(Diario de adolescencia) 25 de junio de 2016



Hoy cierro un período de duda. Llevo meses preguntándome por mi propio estilo literario, como si fuera algo que debiera encontrar estrictamente antes de echarme a la aventura de la escritura y no un resultado de la práctica constante. Había dejado que cierta creencia en la creación poética (escribe poco pero bien, di lo máximo con el mínimo de palabras…) me embotase la cabeza. Sí, durante este tiempo he temido enfrentarme al papel; un miedo al que se sumaba el de no poder superar algunas de las voces de la literatura de todos los tiempos.
Leyendo la última novela que se ha publicado de Karl Ove Knausgård, siento que cobro una nueva determinación, la misma que me empujó el verano pasado a un experimento como el de Los paseos por la frontera. A esta nueva esperanza se le tiene que añadir otra causa: este mediodía, revisando emails antiguos, he descubierto que nunca había enviado Los paseos a ninguna editorial; en realidad, la novela que envié a varias editoriales el verano pasado y que fue rechazada era Belleza tangerina. Eso me da un extraño soplo de motivación, puesto que creía que había sido la primera la que había sido rechazada y la entendía como un fracaso más en mi producción. He aprovechado para enviarla a las mismas editoriales a las que envié Belleza, más con la arbitrariedad con la que alguien tiraría unos dados que con ilusión de que sea publicada.
¿Por qué el escritor noruego me ha llevado a esta nueva seguridad en mí mismo? Su proyecto literario es un ejemplo a seguir para todos los que pretendamos dedicarnos a la literatura del yo. Demuestra que la autobiografía aún es un camino posible, que la gente sigue interesándose por las vidas y pensamientos ajenos pese a que vivamos en un mundo dominado por el exhibicionismo de las redes sociales. A día de hoy, no sabría decir si podría dedicarme a una literatura que bebiera de mi propia imaginación en lugar de mi experiencia vivida; estoy convencido de que, en el pasado, cuando empecé a escribir, eso fue posible, pero algunos mecanismos han cambiado en mi interior. He desechado la imaginación durante demasiado tiempo como para que ahora pueda alcanzar con ella las mismas cotas de fantasía que cuando tenía doce o trece años.

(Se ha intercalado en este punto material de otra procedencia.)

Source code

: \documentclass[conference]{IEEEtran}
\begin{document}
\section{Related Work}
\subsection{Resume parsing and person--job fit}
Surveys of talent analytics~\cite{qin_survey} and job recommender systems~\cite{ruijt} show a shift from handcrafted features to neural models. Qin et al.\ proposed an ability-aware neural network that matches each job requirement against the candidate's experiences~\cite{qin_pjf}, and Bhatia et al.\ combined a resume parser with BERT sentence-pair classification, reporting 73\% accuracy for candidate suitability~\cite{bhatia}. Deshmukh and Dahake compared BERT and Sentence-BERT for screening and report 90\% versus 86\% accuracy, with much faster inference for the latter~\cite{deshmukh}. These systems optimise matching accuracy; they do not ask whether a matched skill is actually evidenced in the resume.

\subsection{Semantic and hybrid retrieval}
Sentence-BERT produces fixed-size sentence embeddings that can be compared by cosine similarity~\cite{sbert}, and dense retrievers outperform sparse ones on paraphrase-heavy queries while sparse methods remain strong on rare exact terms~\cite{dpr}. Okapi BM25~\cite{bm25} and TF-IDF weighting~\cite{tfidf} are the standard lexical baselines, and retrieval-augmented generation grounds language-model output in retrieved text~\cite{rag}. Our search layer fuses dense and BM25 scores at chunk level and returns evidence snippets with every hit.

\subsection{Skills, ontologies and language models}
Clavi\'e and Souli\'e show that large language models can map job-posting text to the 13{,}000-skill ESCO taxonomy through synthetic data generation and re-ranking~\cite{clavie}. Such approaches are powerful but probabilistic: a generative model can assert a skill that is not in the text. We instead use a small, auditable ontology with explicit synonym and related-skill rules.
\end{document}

Otra cuestión es la de la lengua literaria. Este diario es la clara muestra de mis vacilaciones: un día me dio por probar de escribir en catalán y no me pareció que lo hiciera con menor fluidez que en castellano. (Los pasajes en catalán, después, los traduje al castellano.) De hecho, me gustó tanto el resultado —sobre todo por su espontaneidad— que me decidí a seguir escribiendo en catalán. Cursar la asignatura de Literatura Catalana este último año aún me ha hecho pensar en el catalán como lengua literaria con mayor razón. Y, por si faltara poco, planeo iniciar mis estudios de Filología Catalana en unos meses, por lo que a algunos les parecería absurdo que siguiera escribiendo en castellano. Y he escrito en cursiva ese algunos para remarcar la estrechez de miras de alguien que no vea posible la compatibilidad entre el catalán y el castellano.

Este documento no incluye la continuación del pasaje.